PAI-Studio: Cinematic Video Background Replacement with Camera-Aware Motion

Heyuan Gao1,2,* Bangxun Tang1,3,* Yiren Song1,4,*,‡ Guian Fang1,4 Zijian He1 Jie Yang1 Mike Zheng Shou4,†

1Utopai Studios  2Nanyang Technological University  3University of California, Irvine  4Show Lab, National University of Singapore

*Equal contribution Project leader Corresponding author

Paper

Given a foreground video and background reference images, our method synthesizes a complete video with camera-aware background motion, foreground consistency, and scene-consistent relighting at 1080P resolution.

Abstract

We present PAI-Studio, a new reference-conditioned video synthesis task that addresses a long-standing challenge in cinematic background replacement: generating dynamic backgrounds aligned with foreground motion while preserving foreground identity, matching reference scene appearance, and achieving globally consistent illumination with realistic foreground relighting. Existing open-source systems and commercial APIs cannot simultaneously ensure motion-consistent background generation, high-fidelity foreground relighting and foreground identity preservation, often resulting in static backgrounds, inconsistent boundaries, and noticeable compositing artifacts. To bridge this gap, we build upon a Diffusion Transformer video backbone and reformulate the problem as an in-context conditional generation task. Through bidirectional attention, our model jointly captures foreground dynamics and background reference information within a unified architecture. We further construct a 30K-scale dataset sourced from high-quality films and online videos to support this task. Extensive evaluations demonstrate that our method significantly outperforms existing open-source and commercial API solutions.

Method

Method overview

Overview of the PAI-Studio architecture. Multi-condition inputs—including multiple background reference images, the illumination-perturbed foreground video, a structured prompt JSON, and the denoising video—are encoded into tokens and concatenated. A multi-modal attention model leverages bidirectional attention to model their global correlations. In addition, Temporal Positional Encoding (PE) Cloning is introduced to precisely control the temporal placement of multiple background images in the generated video.

Dataset: CineStudio

Data pipeline

Overview of the CineStudio data construction pipeline.

Generation Results

Edge Harmonization

Edge harmonization

Superior edge harmonization. Compared to baselines that suffer from severe green spill and boundary artifacts (highlighted by red boxes), our model generates clean, natural edges without residual green contamination.

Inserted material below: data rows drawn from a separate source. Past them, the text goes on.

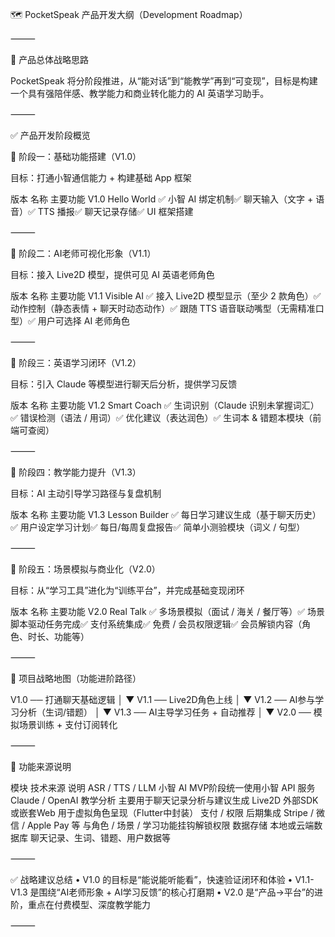🗺️ PocketSpeak 产品开发大纲（Development Roadmap）

⸻

🎯 产品总体战略思路

PocketSpeak 将分阶段推进，从“能对话”到“能教学”再到“可变现”，目标是构建一个具有强陪伴感、教学能力和商业转化能力的 AI 英语学习助手。

⸻

✅ 产品开发阶段概览

🧩 阶段一：基础功能搭建（V1.0）

目标：打通小智通信能力 + 构建基础 App 框架

版本	名称	主要功能
V1.0	Hello World	✅ 小智 AI 绑定机制✅ 聊天输入（文字 + 语音）✅ TTS 播报✅ 聊天记录存储✅ UI 框架搭建


⸻

🧩 阶段二：AI老师可视化形象（V1.1）

目标：接入 Live2D 模型，提供可见 AI 英语老师角色

版本	名称	主要功能
V1.1	Visible AI	✅ 接入 Live2D 模型显示（至少 2 款角色）✅ 动作控制（静态表情 + 聊天时动态动作）✅ 跟随 TTS 语音联动嘴型（无需精准口型）✅ 用户可选择 AI 老师角色


⸻

🧩 阶段三：英语学习闭环（V1.2）

目标：引入 Claude 等模型进行聊天后分析，提供学习反馈

版本	名称	主要功能
V1.2	Smart Coach	✅ 生词识别（Claude 识别未掌握词汇）✅ 错误检测（语法 / 用词）✅ 优化建议（表达润色）✅ 生词本 & 错题本模块（前端可查阅）


⸻

🧩 阶段四：教学能力提升（V1.3）

目标：AI 主动引导学习路径与复盘机制

版本	名称	主要功能
V1.3	Lesson Builder	✅ 每日学习建议生成（基于聊天历史）✅ 用户设定学习计划✅ 每日/每周复盘报告✅ 简单小测验模块（词义 / 句型）


⸻

🧩 阶段五：场景模拟与商业化（V2.0）

目标：从“学习工具”进化为“训练平台”，并完成基础变现闭环

版本	名称	主要功能
V2.0	Real Talk	✅ 多场景模拟（面试 / 海关 / 餐厅等）✅ 场景脚本驱动任务完成✅ 支付系统集成✅ 免费 / 会员权限逻辑✅ 会员解锁内容（角色、时长、功能等）


⸻

🧠 项目战略地图（功能进阶路径）

V1.0 ── 打通聊天基础逻辑
       │
       ▼
V1.1 ── Live2D角色上线
       │
       ▼
V1.2 ── AI参与学习分析（生词/错题）
       │
       ▼
V1.3 ── AI主导学习任务 + 自动推荐
       │
       ▼
V2.0 ── 模拟场景训练 + 支付订阅转化


⸻

🧩 功能来源说明

模块	技术来源	说明
ASR / TTS / LLM	小智 AI	MVP阶段统一使用小智 API 服务
Claude / OpenAI	教学分析	主要用于聊天记录分析与建议生成
Live2D	外部SDK或嵌套Web	用于虚拟角色呈现（Flutter中封装）
支付 / 权限	后期集成 Stripe / 微信 / Apple Pay 等	与角色 / 场景 / 学习功能挂钩解锁权限
数据存储	本地或云端数据库	聊天记录、生词、错题、用户数据等


⸻

✅ 战略建议总结
	•	V1.0 的目标是“能说能听能看”，快速验证闭环和体验
	•	V1.1-V1.3 是围绕“AI老师形象 + AI学习反馈”的核心打磨期
	•	V2.0 是“产品→平台”的进阶，重点在付费模型、深度教学能力

⸻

Robustness to Imperfect Segmentation

Segmentation robustness

Robustness to imperfect foreground segmentation. We highlight four challenging cases where the input green-screen videos (top rows) contain mask defects, as indicated by the red bounding boxes. These include severely corrupted body parts, arbitrary holes, and artificial occlusions. Without any explicit inpainting prompts, our model (bottom rows) robustly reconstructs the missing foreground structures while seamlessly compositing them into the generated backgrounds with global illumination and structural harmony.

Implicit Scene-Adaptive Relighting

Relighting results

Implicit scene-adaptive relighting. Our model automatically harmonizes the foreground illumination with the newly synthesized backgrounds without requiring any explicit relighting prompts or maps.

Multi-Frame Background Control

Multi-frame control

Effect of multi-frame background control. Comparing inference results conditioned on 1, 2, and 3 background reference images. The 3-reference control effectively anchors the background at the beginning, middle, and end temporal locations, yielding the most temporally coherent results that closely match the ground truth (GT). Fewer reference frames lead to information deficits at unconditioned time steps, causing structural deviations and abrupt disappearance or morphing of background objects.